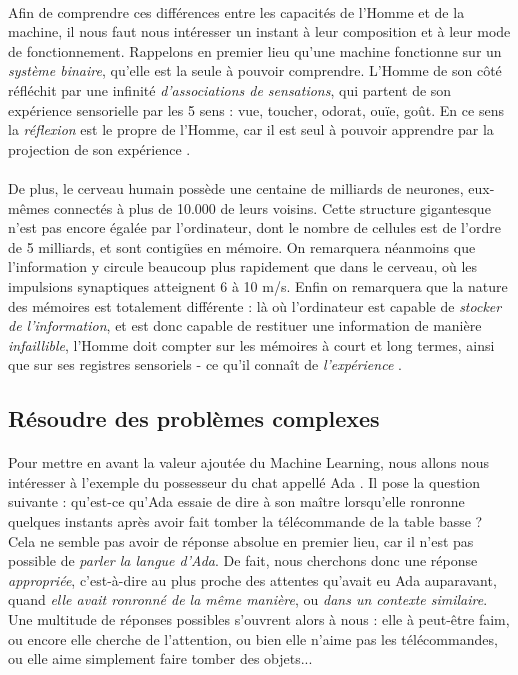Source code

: \paragraph{} Afin de comprendre ces différences entre les capacités de l'Homme et de la machine, il nous faut nous
intéresser un instant à leur composition et à leur mode de fonctionnement. Rappelons en premier lieu qu'une machine
fonctionne sur un \emph{système binaire}, qu'elle est la seule à pouvoir comprendre. L'Homme de son côté réfléchit
par une infinité \emph{d'associations de sensations}, qui partent de son expérience sensorielle par les 5 sens : vue,
toucher, odorat, ouïe, goût. En ce sens la \emph{réflexion} est le propre de l'Homme, car il est seul à pouvoir 
apprendre par la projection de son expérience \cite{Brain1}.

\paragraph{} De plus, le cerveau humain possède une centaine de milliards de neurones, eux-mêmes connectés à plus de 10.000
de leurs voisins. Cette structure gigantesque n'est pas encore égalée par l'ordinateur, dont le nombre de cellules est de
l'ordre de 5 milliards, et sont contigües en mémoire. On remarquera néanmoins que l'information y circule
beaucoup plus rapidement que dans le cerveau, où les impulsions synaptiques atteignent 6 à 10 m/s. Enfin on remarquera que la
nature des mémoires est totalement différente : là où l'ordinateur est capable de \emph{stocker de l'information}, et est donc
capable de restituer une information de manière \emph{infaillible}, l'Homme doit compter sur les mémoires à court et long termes,
ainsi que sur ses registres sensoriels - ce qu'il connaît de \emph{l'expérience} \cite{Brain0}.


\subsection*{Résoudre des problèmes complexes}

\paragraph{} Pour mettre en avant la valeur ajoutée du Machine Learning, nous allons nous intéresser à l'exemple
du possesseur du chat appellé Ada \cite{MachineLearning0}. Il pose la question suivante : qu'est-ce qu'Ada essaie de dire
à son maître lorsqu'elle ronronne quelques instants après avoir fait tomber la télécommande de la table basse ? Cela ne semble
pas avoir de réponse absolue en premier lieu, car il n'est pas possible de \emph{parler la langue d'Ada}. De fait, nous cherchons
donc une réponse \emph{appropriée}, c'est-à-dire au plus proche des attentes qu'avait eu
Ada auparavant, quand \emph{elle avait ronronné de la même manière}, ou \emph{dans un contexte similaire}. Une multitude de réponses
possibles s'ouvrent alors à nous : elle à peut-être faim, ou encore elle cherche de l'attention, ou bien elle n'aime pas les
télécommandes, ou elle aime simplement faire tomber des objets...

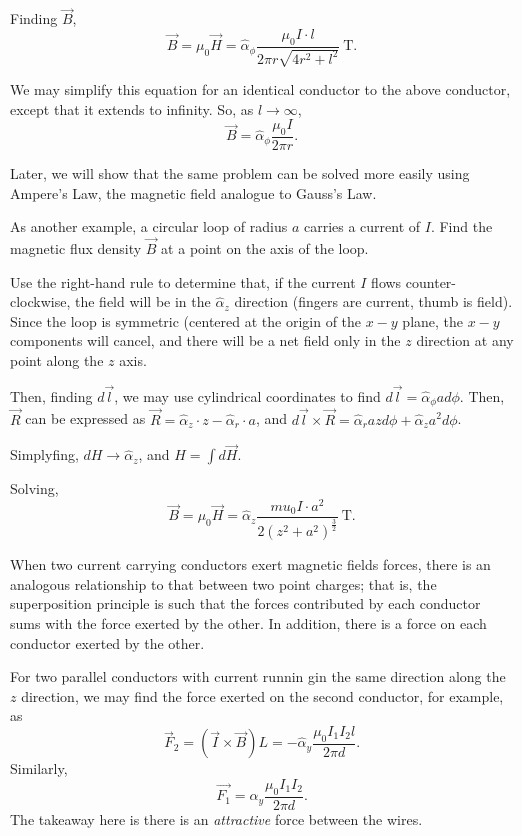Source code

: \documentclass{article}
\begin{document}
Finding \(\vec{B}\), 
\[
	\vec{B} = \mu_0 \vec{H} = \hat{\alpha}_\phi\frac{\mu_0 I \cdot l}{2\pi r \sqrt{4r^2 + l^2}} \ \mathrm{T}.
\]

We may simplify this equation for an identical conductor to the above conductor, except that it extends to infinity. So, as \(l \to \infty\),
\[
  \vec{B} = \hat{\alpha}_\phi \frac{\mu_0 I}{2\pi r}.
\]

Later, we will show that the same problem can be solved more easily using Ampere's Law, the magnetic field analogue to Gauss's Law.

As another example, a circular loop of radius \(a\) carries a current of \(I\). Find the magnetic flux density \(\vec{B}\) at a point on the axis of the loop. 

Use the right-hand rule to determine that, if the current \(I\) flows counter-clockwise, the field will be in the \(\hat{\alpha}_z\) direction (fingers are current, thumb is field). Since the loop is symmetric (centered at the origin of the \(x-y\) plane, the \(x-y\) components will cancel, and there will be a net field only in the \(z\) direction at any point along the \(z\) axis.

Then, finding \(d \vec{l}\), we may use cylindrical coordinates to find \(d \vec{l} = \hat{\alpha}_\phi a d \phi\). Then, \(\vec{R}\) can be expressed as \(\vec{R} = \hat{\alpha}_z \cdot z - \hat{\alpha}_r \cdot a\), and \(d \vec{l} \times \vec{R} = \hat{\alpha}_r a z d \phi + \hat{\alpha}_z a^2 d\phi\). 

Simplyfing, \(dH \to \hat{\alpha}_z\), and \(H = \int d \vec{H}\).

Solving, 
\[
	\vec{B} = \mu_0 \vec{H} = \hat{\alpha}_z \frac{mu_0 I \cdot a^2}{2(z^2 + a^2)^{\frac{3}{2}}} \ \mathrm{T}.
\]

When two current carrying conductors exert magnetic fields forces, there is an analogous relationship to that between two point charges; that is, the superposition principle is such that the forces contributed by each conductor sums with the force exerted by the other. In addition, there is a force on each conductor exerted by the other.

For two parallel conductors with current runnin gin the same direction along the \(z\) direction, we may find the force exerted on the second conductor, for example, as 
\[
  \vec{F}_2 = (\vec{I} \times \vec{B})L = -\hat{\alpha}_y \frac{\mu_0 I_1 I_2 l}{2\pi d}.
\]
Similarly, 
\[
  \vec{F_1} = \hat{\alpha}_y \frac{\mu_0 I_1 I_2}{2\pi d}.
\]
The takeaway here is there is an \textit{attractive} force between the wires. 
\end{document}
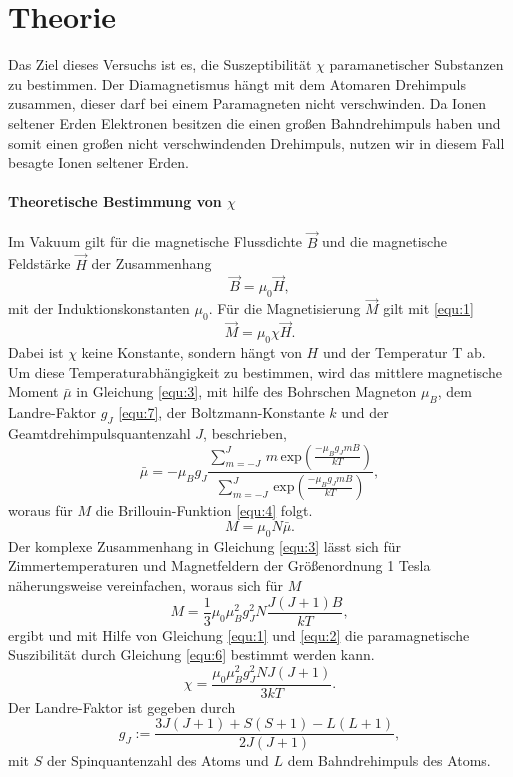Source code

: \section{Theorie}
\label{sec:Theorie}
Das Ziel dieses Versuchs ist es, die Suszeptibilität $\chi$ paramanetischer Substanzen zu bestimmen.
Der Diamagnetismus hängt mit dem Atomaren Drehimpuls zusammen, dieser darf bei einem Paramagneten nicht verschwinden. 
Da Ionen seltener Erden Elektronen besitzen die einen großen Bahndrehimpuls haben und somit einen großen nicht verschwindenden 
Drehimpuls, nutzen wir in diesem Fall besagte Ionen seltener Erden.

\paragraph{Theoretische Bestimmung von $\chi$}
Im Vakuum gilt für die magnetische Flussdichte $\vec{B}$ und die magnetische Feldstärke $\vec{H}$ der Zusammenhang 
\begin{equation}
    \label{equ:1}
    \vec{B} = \mu_0 \vec{H},
\end{equation}
mit der Induktionskonstanten $\mu_0$.
Für die Magnetisierung $\vec{M}$ gilt mit \eqref{equ:1}
\begin{equation}
    \label{equ:2}
    \vec{M} = \mu_0 \chi \vec{H}.
\end{equation}
Dabei ist $\chi$ keine Konstante, sondern hängt von $H$ und der Temperatur T ab.
Um diese Temperaturabhängigkeit zu bestimmen, wird das mittlere magnetische Moment $\bar{\mu}$ in Gleichung \eqref{equ:3},
mit hilfe des Bohrschen Magneton $\mu_B$, dem Landre-Faktor $g_J$ \eqref{equ:7}, der Boltzmann-Konstante $k$ und der Geamtdrehimpulsquantenzahl $J$,
beschrieben,
\begin{equation}
    \label{equ:3}
    \bar{\mu} = - \mu_B g_J \frac{\sum_{m = -J}^{J}\, m\, \text{exp}\left( \frac{-\mu_B g_J mB}{k T}\right)} {\sum_{m = -J}^{J}\, \text{exp}\left( \frac{-\mu_B g_J mB}{k T}\right)},
\end{equation}
woraus für $M$ die Brillouin-Funktion \eqref{equ:4} folgt.
\begin{equation}
    \label{equ:4}
    M = \mu_0 N \bar{\mu}.
\end{equation}
Der komplexe Zusammenhang in Gleichung \eqref{equ:3} lässt sich für Zimmertemperaturen und Magnetfeldern der Größenordnung 1 Tesla 
näherungsweise vereinfachen, woraus sich für $M$ 
\begin{equation}
    \label{equ:5}
    M = \frac{1}{3} \mu_0 \mu_B^2 g_J^2 N \frac{J(J + 1) B}{k T},
\end{equation}
ergibt und mit Hilfe von Gleichung \eqref{equ:1} und \eqref{equ:2} die paramagnetische Suszibilität durch Gleichung \eqref{equ:6} bestimmt werden kann.
\begin{equation}
    \label{equ:6}
    \chi = \frac{\mu_0 \mu_B^2 g_J^2 N J (J + 1)}{3 k T}.
\end{equation}
Der Landre-Faktor ist gegeben durch 
\begin{equation}
    \label{equ:7}
    g_J := \frac{3 J(J + 1) + {S(S+1) - L(L+1)}}{2 J(J+1)},
\end{equation}
mit $S$ der Spinquantenzahl des Atoms und  $L$ dem Bahndrehimpuls des Atoms.

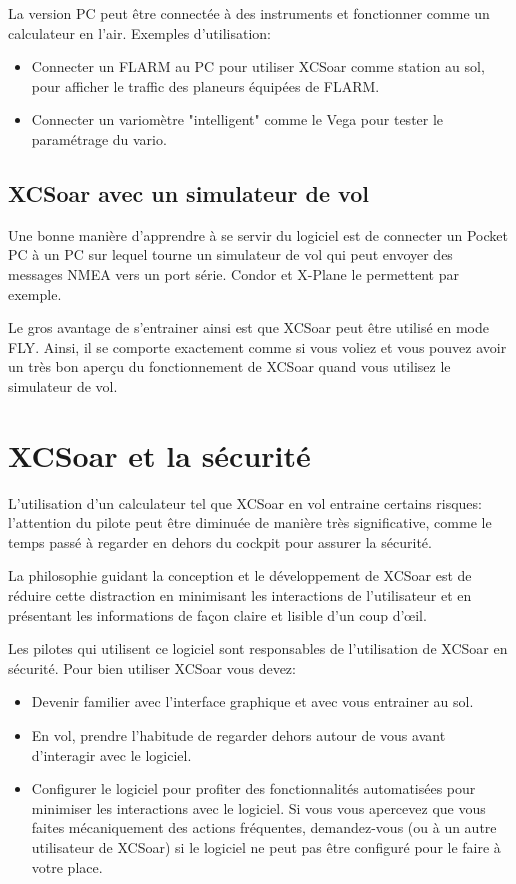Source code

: La version PC peut être connectée à des instruments et fonctionner comme un calculateur en l'air. Exemples d'utilisation:

\begin{itemize}
\item Connecter un FLARM au PC pour utiliser XCSoar comme station au sol, pour afficher le traffic des planeurs équipées de FLARM.
\item Connecter un variomètre "intelligent"  comme le Vega pour tester le paramétrage du vario.
\end{itemize}

\subsection*{XCSoar avec un simulateur de vol}
Une bonne manière d'apprendre à se servir du logiciel est de connecter un Pocket PC à un PC sur lequel tourne un simulateur de vol qui peut envoyer des messages NMEA vers un port série. Condor et X-Plane le permettent par exemple.

Le gros avantage de s'entrainer ainsi est que XCSoar peut être utilisé en mode FLY. Ainsi, il se comporte exactement comme si vous voliez et vous pouvez avoir un très bon aperçu du fonctionnement de XCSoar quand vous utilisez le simulateur de vol. 

\section{XCSoar et la sécurité}
L'utilisation d'un calculateur tel que XCSoar en vol entraine certains risques: l'attention du pilote peut être diminuée de manière très significative, comme le temps passé à regarder en dehors du cockpit pour assurer la sécurité.

La philosophie guidant la conception et le développement de XCSoar est de réduire cette distraction en minimisant les interactions de l'utilisateur et en présentant les informations de façon claire et lisible d'un coup d'œil.

Les pilotes qui utilisent ce logiciel sont responsables de l'utilisation de XCSoar en sécurité. 
Pour bien utiliser XCSoar vous devez:
\begin{itemize}
\item Devenir familier avec l'interface graphique et avec vous entrainer au sol.
\item En vol, prendre l'habitude de regarder dehors autour de vous avant d'interagir avec le logiciel.
\item Configurer le logiciel pour profiter des fonctionnalités automatisées pour minimiser les interactions avec le logiciel. Si vous vous apercevez que vous faites mécaniquement des actions fréquentes, demandez-vous (ou à un autre utilisateur de XCSoar) si le logiciel ne peut pas être configuré pour le faire à votre place.
\end{itemize}
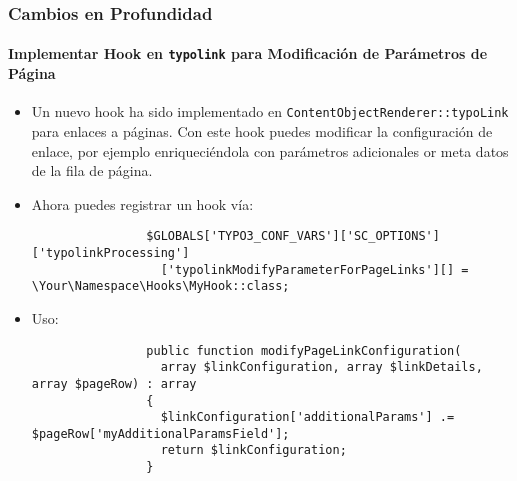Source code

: \begin{frame}[fragile]
	\frametitle{Cambios en Profundidad}
	\framesubtitle{Implementar Hook en \texttt{typolink} para Modificación de Parámetros de Página}

	\lstset{basicstyle=\tiny\ttfamily}

	\begin{itemize}
		\item Un nuevo hook ha sido implementado en \texttt{ContentObjectRenderer::typoLink} para enlaces a páginas.
			Con este hook puedes modificar la configuración de enlace, por ejemplo enriqueciéndola con parámetros
			adicionales or meta datos de la fila de página.

		\item Ahora puedes registrar un hook vía:

			\begin{lstlisting}
				$GLOBALS['TYPO3_CONF_VARS']['SC_OPTIONS']['typolinkProcessing']
				  ['typolinkModifyParameterForPageLinks'][] = \Your\Namespace\Hooks\MyHook::class;
			\end{lstlisting}

		\item Uso:

			\begin{lstlisting}
				public function modifyPageLinkConfiguration(
				  array $linkConfiguration, array $linkDetails, array $pageRow) : array
				{
				  $linkConfiguration['additionalParams'] .= $pageRow['myAdditionalParamsField'];
				  return $linkConfiguration;
				}
			\end{lstlisting}

	\end{itemize}

\end{frame}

┄┄┄┄┄┄┄┄┄┄

What to do:
All that is wanted is the lines above between the one containing "The takeaway here" and the one containing "Für die Magnetisierung", inclusive, restated word for word, with pictures omitted.

Final answer:
The takeaway here is there is an \textit{attractive} force between the wires. 
\end{document}
Source code

: \section{Theorie}
\label{sec:Theorie}
Das Ziel dieses Versuchs ist es, die Suszeptibilität $\chi$ paramanetischer Substanzen zu bestimmen.
Der Diamagnetismus hängt mit dem Atomaren Drehimpuls zusammen, dieser darf bei einem Paramagneten nicht verschwinden. 
Da Ionen seltener Erden Elektronen besitzen die einen großen Bahndrehimpuls haben und somit einen großen nicht verschwindenden 
Drehimpuls, nutzen wir in diesem Fall besagte Ionen seltener Erden.

\paragraph{Theoretische Bestimmung von $\chi$}
Im Vakuum gilt für die magnetische Flussdichte $\vec{B}$ und die magnetische Feldstärke $\vec{H}$ der Zusammenhang 
\begin{equation}
    \label{equ:1}
    \vec{B} = \mu_0 \vec{H},
\end{equation}
mit der Induktionskonstanten $\mu_0$.
Für die Magnetisierung $\vec{M}$ gilt mit \eqref{equ:1}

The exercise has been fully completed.